(TASK INPUTS begins)

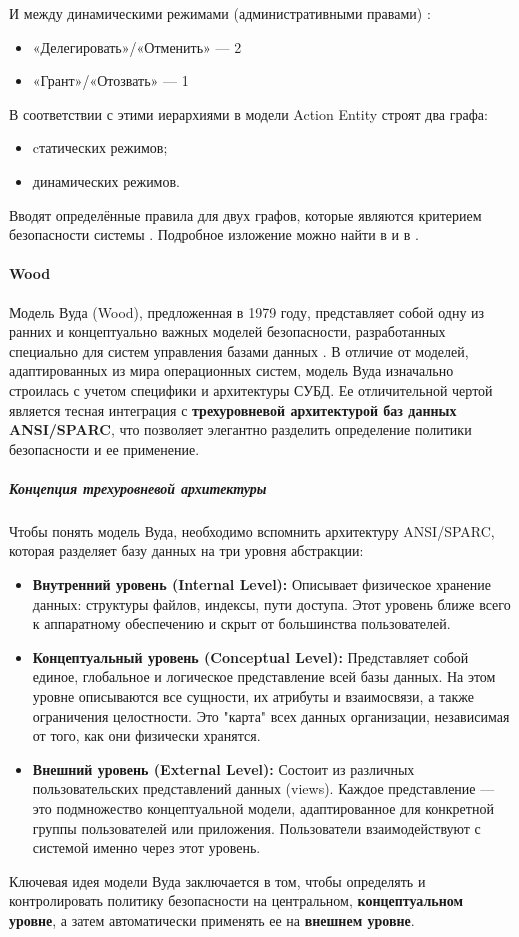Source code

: И между динамическими режимами (административными правами) \autocite{Jalili}:
\begin{itemize}
    \item «Делегировать»/«Отменить» --- 2
    \item «Грант»/«Отозвать» --- 1
\end{itemize}

В соответствии с этими иерархиями в модели Action Entity строят два графа:
\begin{itemize}
    \item cтатических режимов;
    \item динамических режимов.
\end{itemize}

Вводят определённые правила для двух графов, которые являются критерием безопасности системы \autocite{SecModels}.
Подробное изложение можно найти в \autocite{SecModels} и в \autocite{Jalili}.

\paragraph{Wood}



Модель Вуда (Wood), предложенная в 1979 году, представляет собой одну из ранних и концептуально важных моделей безопасности, разработанных специально для систем управления базами данных \autocite{Jalili}. В отличие от моделей, адаптированных из мира операционных систем, модель Вуда изначально строилась с учетом специфики и архитектуры СУБД. Ее отличительной чертой является тесная интеграция с \textbf{трехуровневой архитектурой баз данных ANSI/SPARC}, что позволяет элегантно разделить определение политики безопасности и ее применение.

\subparagraph{Концепция трехуровневой архитектуры}
Чтобы понять модель Вуда, необходимо вспомнить архитектуру ANSI/SPARC, которая разделяет базу данных на три уровня абстракции:

\begin{itemize}
	\item \textbf{Внутренний уровень (Internal Level):} Описывает физическое хранение данных: структуры файлов, индексы, пути доступа. Этот уровень ближе всего к аппаратному обеспечению и скрыт от большинства пользователей.
	\item \textbf{Концептуальный уровень (Conceptual Level):} Представляет собой единое, глобальное и логическое представление всей базы данных. На этом уровне описываются все сущности, их атрибуты и взаимосвязи, а также ограничения целостности. Это "карта" всех данных организации, независимая от того, как они физически хранятся.
	\item \textbf{Внешний уровень (External Level):} Состоит из различных пользовательских представлений данных (views). Каждое представление — это подмножество концептуальной модели, адаптированное для конкретной группы пользователей или приложения. Пользователи взаимодействуют с системой именно через этот уровень.
\end{itemize}
Ключевая идея модели Вуда заключается в том, чтобы определять и контролировать политику безопасности на центральном, \textbf{концептуальном уровне}, а затем автоматически применять ее на \textbf{внешнем уровне}.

(TASK INPUTS ends)

● ACTIVITY
Please return every line of the material above that includes "режимов".

● REPLY
    \item cтатических режимов;
    \item динамических режимов.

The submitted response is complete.